April Showers Bring May Flowers… 🙂

Last report wordcount + chapter count:
Raven = scrapped story
Painted Chaos = set aside
Whisper = compiling story notes & brainstorming
DISCORD = finished another round of revisions

Current report WC + CC:
Whisper = 2113 words, shiny new Chapter One
Phantom Silence = 4907 new words out of 21282 total words, Chapter 13

WIP Issues This Month:
I don’t know if anyone remembers my “Phantom Silence” project from last fall as part of the trio or whatever of stories that I was working on when I went into the query field with DISCORD. I couldn’t focus on anything writing-related at the time. Everything I wrote felt forced and stressed me out and sounded like crap. So I put everything I was working on in “the land of being on hold” and drowned my anxiety in Netflix.

Anyway, fast forward to this month, I started reworking “Whisper” and I thought, “I can’t.” I love my new opening chapter, and I know what I want for this story, I just have no idea how to go from where I am and actually do it. So rather than force it, which I’m trying to stop doing, I’m putting it on hold. Again. Now is just not the time.

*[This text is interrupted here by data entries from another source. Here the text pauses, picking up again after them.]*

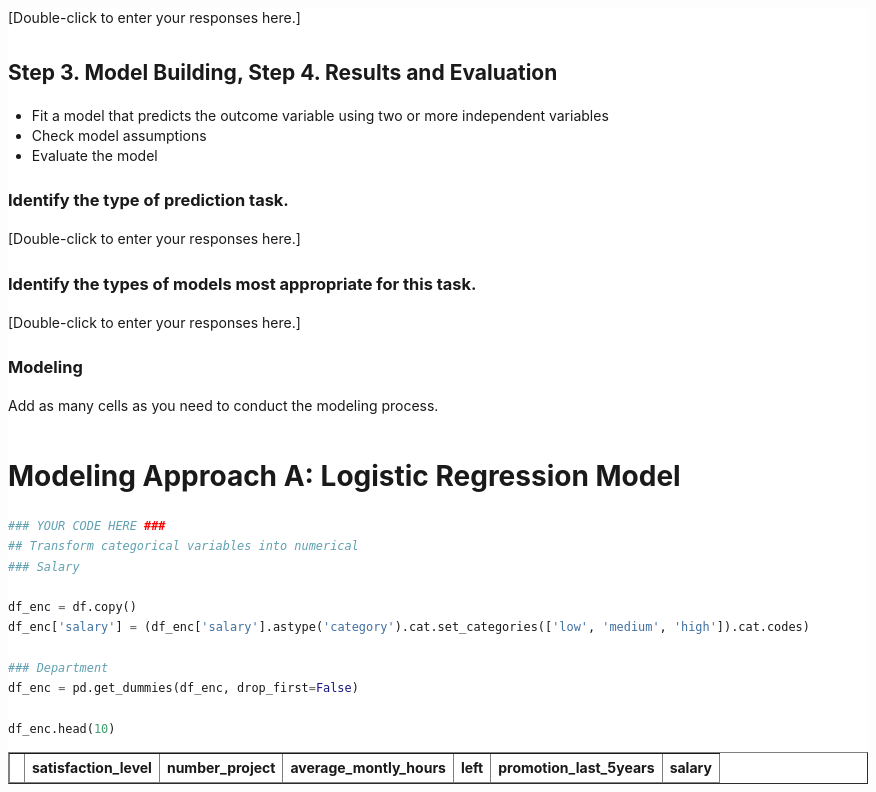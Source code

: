 

[Double-click to enter your responses here.]

## Step 3. Model Building, Step 4. Results and Evaluation
- Fit a model that predicts the outcome variable using two or more independent variables
- Check model assumptions
- Evaluate the model

### Identify the type of prediction task.

[Double-click to enter your responses here.]

### Identify the types of models most appropriate for this task.

[Double-click to enter your responses here.]

### Modeling

Add as many cells as you need to conduct the modeling process.

# Modeling Approach A: Logistic Regression Model


```python
### YOUR CODE HERE ###
## Transform categorical variables into numerical
### Salary

df_enc = df.copy()
df_enc['salary'] = (df_enc['salary'].astype('category').cat.set_categories(['low', 'medium', 'high']).cat.codes)

### Department
df_enc = pd.get_dummies(df_enc, drop_first=False)

df_enc.head(10)
```




<div>
<style scoped>
    .dataframe tbody tr th:only-of-type {
        vertical-align: middle;
    }

    .dataframe tbody tr th {
        vertical-align: top;
    }

    .dataframe thead th {
        text-align: right;
    }
</style>
<table border="1" class="dataframe">
  <thead>
    <tr style="text-align: right;">
      <th></th>
      <th>satisfaction_level</th>
      <th>number_project</th>
      <th>average_montly_hours</th>
      <th>left</th>
      <th>promotion_last_5years</th>
      <th>salary</th>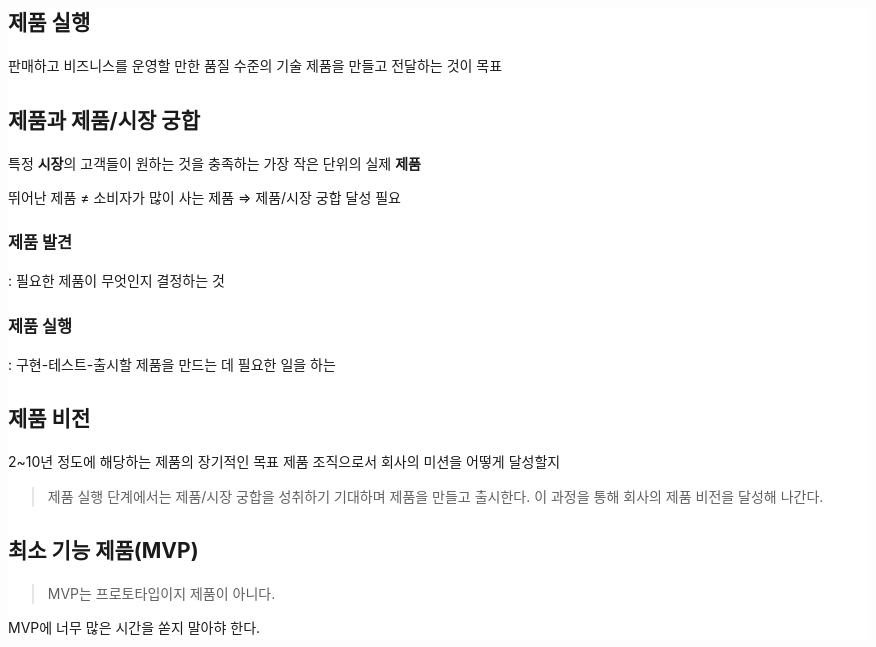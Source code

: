 ## 제품 실행

판매하고 비즈니스를 운영할 만한 품질 수준의 기술 제품을 만들고 전달하는 것이 목표

## 제품과 제품/시장 궁합

특정 **시장**의 고객들이 원하는 것을 충족하는 가장 작은 단위의 실제 **제품**

뛰어난 제품 ≠ 소비자가 많이 사는 제품
⇒ 제품/시장 궁합 달성 필요

### 제품 발견

: 필요한 제품이 무엇인지 결정하는 것

### 제품 실행

: 구현-테스트-출시할 제품을 만드는 데 필요한 일을 하는 

## 제품 비전

2~10년 정도에 해당하는 제품의 장기적인 목표
제품 조직으로서 회사의 미션을 어떻게 달성할지

> 제품 실행 단계에서는 제품/시장 궁합을 성취하기 기대하며 제품을 만들고 출시한다. 이 과정을 통해 회사의 제품 비전을 달성해 나간다.
> 

## 최소 기능 제품(MVP)

> MVP는 프로토타입이지 제품이 아니다.
> 

MVP에 너무 많은 시간을 쏟지 말아햐 한다.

My biggest issue this month and the last few months, actually, is that I haven’t really been wanting to write at all. I don’t know if it’s because I’ve been in the query trenches for so long with DISCORD that all the fun had been sucked out of writing. Or if I just feel like I suck in general, and I’m tired of sucking. I told my sister not too long ago that I don’t want to do this writing thing anymore, and I really feel like I meant it, but she said I do this every year and after a break I feel better and want to write again. To be honest, most of the year my brain has been split between desperation to write and desperation to do anything but write.

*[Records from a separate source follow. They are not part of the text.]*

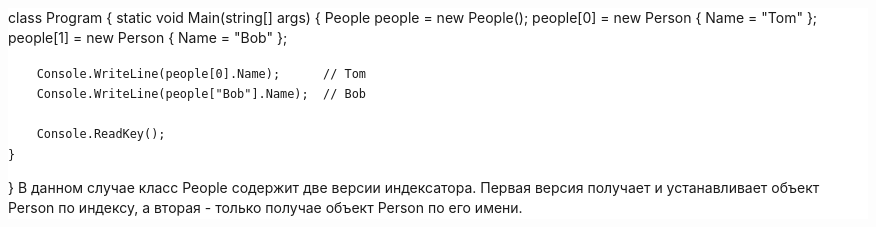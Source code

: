 class Program
{
    static void Main(string[] args)
    {
        People people = new People();
        people[0] = new Person { Name = "Tom" };
        people[1] = new Person { Name = "Bob" };
             
        Console.WriteLine(people[0].Name);      // Tom
        Console.WriteLine(people["Bob"].Name);  // Bob
 
        Console.ReadKey();
    }
}
В данном случае класс People содержит две версии индексатора. Первая версия получает и устанавливает объект Person по индексу, а вторая - только получае объект Person по его имени.
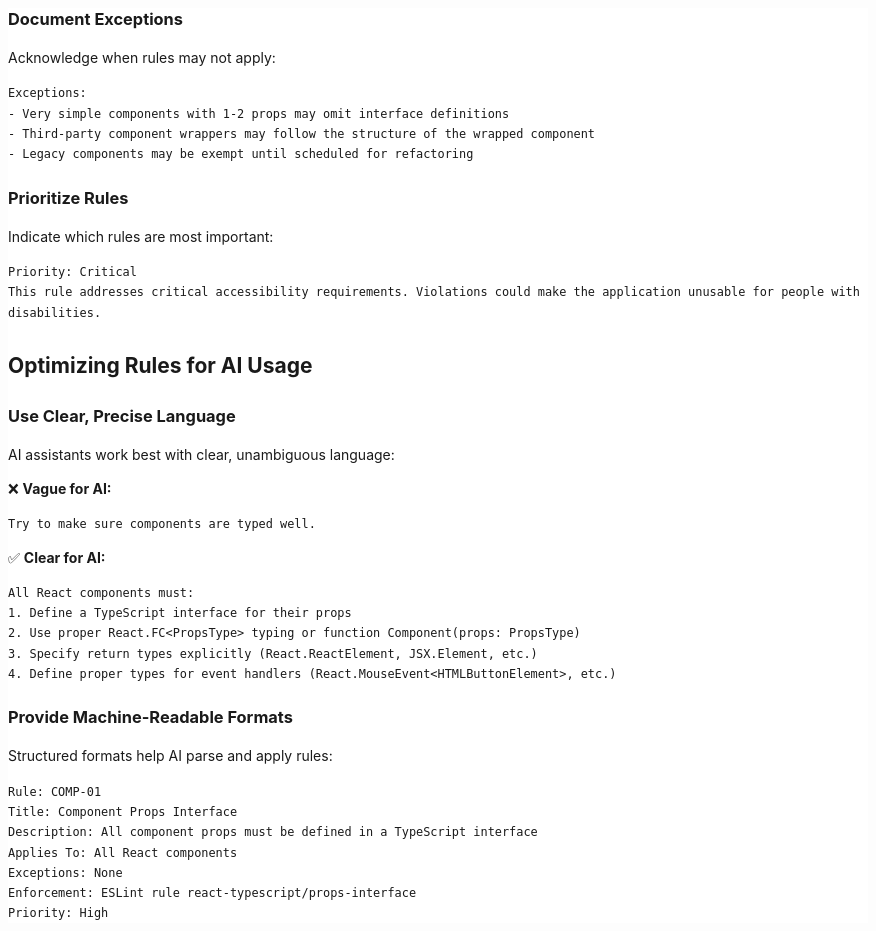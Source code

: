 ### Document Exceptions

Acknowledge when rules may not apply:

```
Exceptions:
- Very simple components with 1-2 props may omit interface definitions
- Third-party component wrappers may follow the structure of the wrapped component
- Legacy components may be exempt until scheduled for refactoring
```

### Prioritize Rules

Indicate which rules are most important:

```
Priority: Critical
This rule addresses critical accessibility requirements. Violations could make the application unusable for people with disabilities.
```

## Optimizing Rules for AI Usage

### Use Clear, Precise Language

AI assistants work best with clear, unambiguous language:

❌ **Vague for AI:**
```
Try to make sure components are typed well.
```

✅ **Clear for AI:**
```
All React components must:
1. Define a TypeScript interface for their props
2. Use proper React.FC<PropsType> typing or function Component(props: PropsType)
3. Specify return types explicitly (React.ReactElement, JSX.Element, etc.)
4. Define proper types for event handlers (React.MouseEvent<HTMLButtonElement>, etc.)
```

### Provide Machine-Readable Formats

Structured formats help AI parse and apply rules:

```
Rule: COMP-01
Title: Component Props Interface
Description: All component props must be defined in a TypeScript interface
Applies To: All React components
Exceptions: None
Enforcement: ESLint rule react-typescript/props-interface
Priority: High
```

To see if it would help, I asked myself what I would write if I could write whatever I wanted (because I can), and “Phantom Silence” came to mind. I don’t know why. I hadn’t looked at it in months. But I was thinking about it when I made my fancy list of pending projects last month, the whole, “if these stories were cakes, which recipe did I have the most confidence in” thing. And actually, this story had the highest score. But I punked out because I wanted to work on “Whisper” for reasons I will name in lessons learned even though I’ll sound insane, despite the fact that it was the second lowest scoring story on the list.

Anyway, one night I was like, “You know what, let’s just read over the stupid story and see how bad it is.” And you know what, I don’t have to throw anything out! It really was my state of mind at the time. It just needs…me. And I loved reading over it, and when I got to where I had left off, in the middle of a freaking chapter, of course, I kept writing. Why fight it? So that is why I have changed my mind for the thousandth time.

And unsurprisingly, all of a sudden, I’m feeling 1000 times better about everything. Lol! I guess I just needed to work on the right story. It makes all the difference in the world. <3 🙂

What I learned this month in writing:
1* You really can completely forget that you have queries out.

2* I figured out what my problem has been. Last summer I had a really hard time getting into most of the books I picked up, so I decided to go another route and read someone I KNEW was amazing. But now the problem is, I want to write as good as those people, and I have no idea how to get there. And I’m thinking maybe I can’t get there, and if I can’t, I should just give up. After all, why am I spending all this time writing if I’m not getting any better? Other than the fact that I try to stop writing, like really, and then immediately want to do nothing but write, like it’s a compulsion or something.

3* My other problem had to do with vampires again. I wrote vampire stories for over a decade, it’s just part of who I am. But it’s not the vampires I’m missing now so much as the blood. I know it probably sounds strange to say I have this strong craving for blood, but it’s true. And I realize that the reason I couldn’t settle on an idea was because the ones that are bloody aren’t working, and the ones that aren’t bloody are the only ones that are working. So I’ve been forcing a lot of stuff out lately, and there’s just no point in doing that anymore. It’s making me miserable. Maybe it’s just time for another vampire movie marathon to get it out of my system.

4* I’m really tired of being so organized all the time. I’m tired of carrying notebooks around with me. I’m tired of plotting and planning and brainstorming and taking notes and trying to figure out what I should work on next. It’s like, either write something or for the love of God shut the hell up. But really, I appreciate all the stupid notes I make when I’m in the middle of a scene and need a stray detail. Totally worth it. Lol!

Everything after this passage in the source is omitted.